In all these functions we have used the pattern _* to match, and
thus discard, the rest of a sequence. This is nothing but a particular regular expression over types. Type regexps can be used in patterns to match subsequences of a value. For instance the pattern
<person ..>[ _ _ Tel+] matches all person elements that specify no Email element and at least one Tel element. It may be useful
to bind the sequence captured by a (pattern) regular expression to a variable. But since a regexp is not a type, we cannot write, say, x&Tel+. So we introduce a special notation x::R to bind x to the sequence matched by the type regular expression R. For instance:
let domain (Email ->String) <_>[ _*? d::(Echar+ '.' Echar+) ] -> d
returns the last two parts of the domain of an e-mail (the *?
is an ungreedy version of *, see regular expressions patterns).
If these ::-captures are used inside the scope of the regular expression
operators * or +, or if the same variable
appears several times in a regular expression,
then the variable is bound to
the concatenation of all the corresponding matches.

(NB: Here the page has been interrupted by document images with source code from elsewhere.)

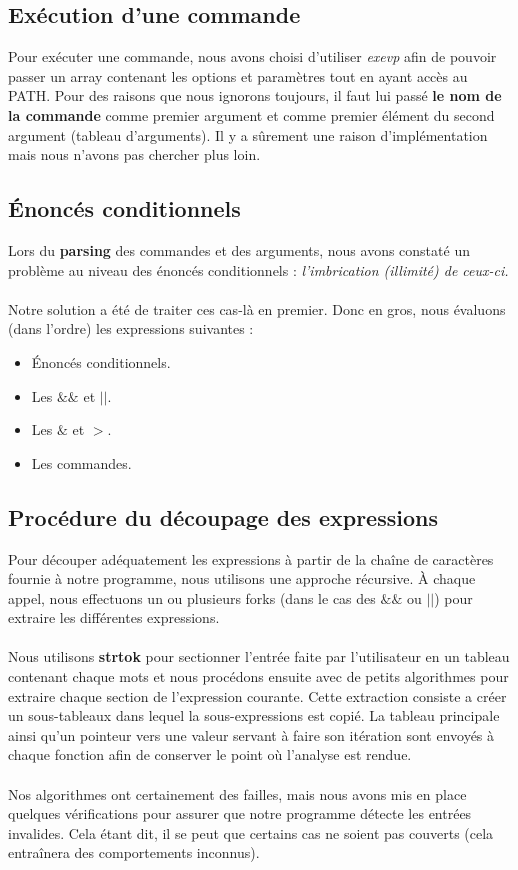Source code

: \documentclass{article}
\begin{document}
\subsection{Exécution d'une commande}

Pour exécuter une commande, nous avons choisi d'utiliser \emph{exevp} afin de pouvoir passer un array contenant les options et paramètres tout en ayant accès au PATH.
Pour des raisons que nous ignorons toujours, il faut lui passé \textbf{le nom de la commande} comme premier argument et comme premier élément du second argument (tableau d'arguments). Il y a sûrement une raison d'implémentation mais nous n'avons pas chercher plus loin.

\subsection{Énoncés conditionnels}

Lors du \textbf{parsing} des commandes et des arguments, nous avons constaté un problème au niveau des énoncés conditionnels : \textit{l'imbrication (illimité) de ceux-ci.}
\\\\
Notre solution a été de traiter ces cas-là en premier. Donc en gros, nous évaluons (dans l’ordre) les expressions suivantes :

\begin{itemize}
    \item Énoncés conditionnels.
    \item Les $\&\&$ et $||$.
    \item Les $\&$ et $>$.
    \item Les commandes.
\end{itemize}

\subsection{Procédure du découpage des expressions}

Pour découper adéquatement les expressions à partir de la chaîne de caractères fournie à notre programme, nous utilisons une approche récursive. À chaque appel, nous effectuons un ou plusieurs forks (dans le cas des $\&\&$ ou $||$) pour extraire les différentes expressions.
\\\\
Nous utilisons \textbf{strtok} pour sectionner l'entrée faite par l'utilisateur en un tableau contenant chaque mots et nous procédons ensuite avec de petits algorithmes pour extraire chaque section de l’expression courante. Cette extraction consiste a créer un sous-tableaux dans lequel la sous-expressions est copié. La tableau principale ainsi qu'un pointeur vers une valeur servant à faire son itération sont envoyés à chaque fonction afin de conserver le point où l'analyse est rendue. 
\\\\
Nos algorithmes ont certainement des failles, mais nous avons mis en place quelques vérifications pour assurer que notre programme détecte les entrées invalides. Cela étant dit, il se peut que certains cas ne soient pas couverts (cela entraînera des comportements inconnus).
\\\\
\end{document}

This is one of the
distinctive and powerful characteristics of CDuce, since it allows to
define patterns that in a single match capture subsequences of
non-consecutive elements. For instance:
type PhoneItem = {name = String; phones = [String*] }
let agendaitem (Person -> PhoneItem)
<person ..>[<name>n _ (t::Tel | _)*] ->
{ name = n ; phones = map t with <tel ..> s ->s }
transforms a person element into a record value with two fields containing
the element's name and the list of all the phone numbers. This is
obtained thanks to the pattern (t::Tel | _)* that binds to t the
sequence of all Tel elements appearing in the person. By the same rationale the pattern
( w::<tel kind="work">_ | t::<tel kind=?"home">_ | e::<email>_ )*
partitions the (Tel | Email)*
sequence into three subsequences, binding the list of work phone numbers to
w, the list of other numbers to t, and the list of e-mails to e. Alternative patterns
| follow a first match policy (the second pattern is matched
only if the first fails). Thus we can write a shorter pattern that (applied to (Tel|Email)* sequences) is equivalent:
( w::<tel kind="work">_ | t::Tel | e::_ )*
Both patterns are compiled into
( w::<tel kind="work">_ | t::<tel ..>_ | e::_)*
since checking the tag suffices to determine if the element is of type Tel.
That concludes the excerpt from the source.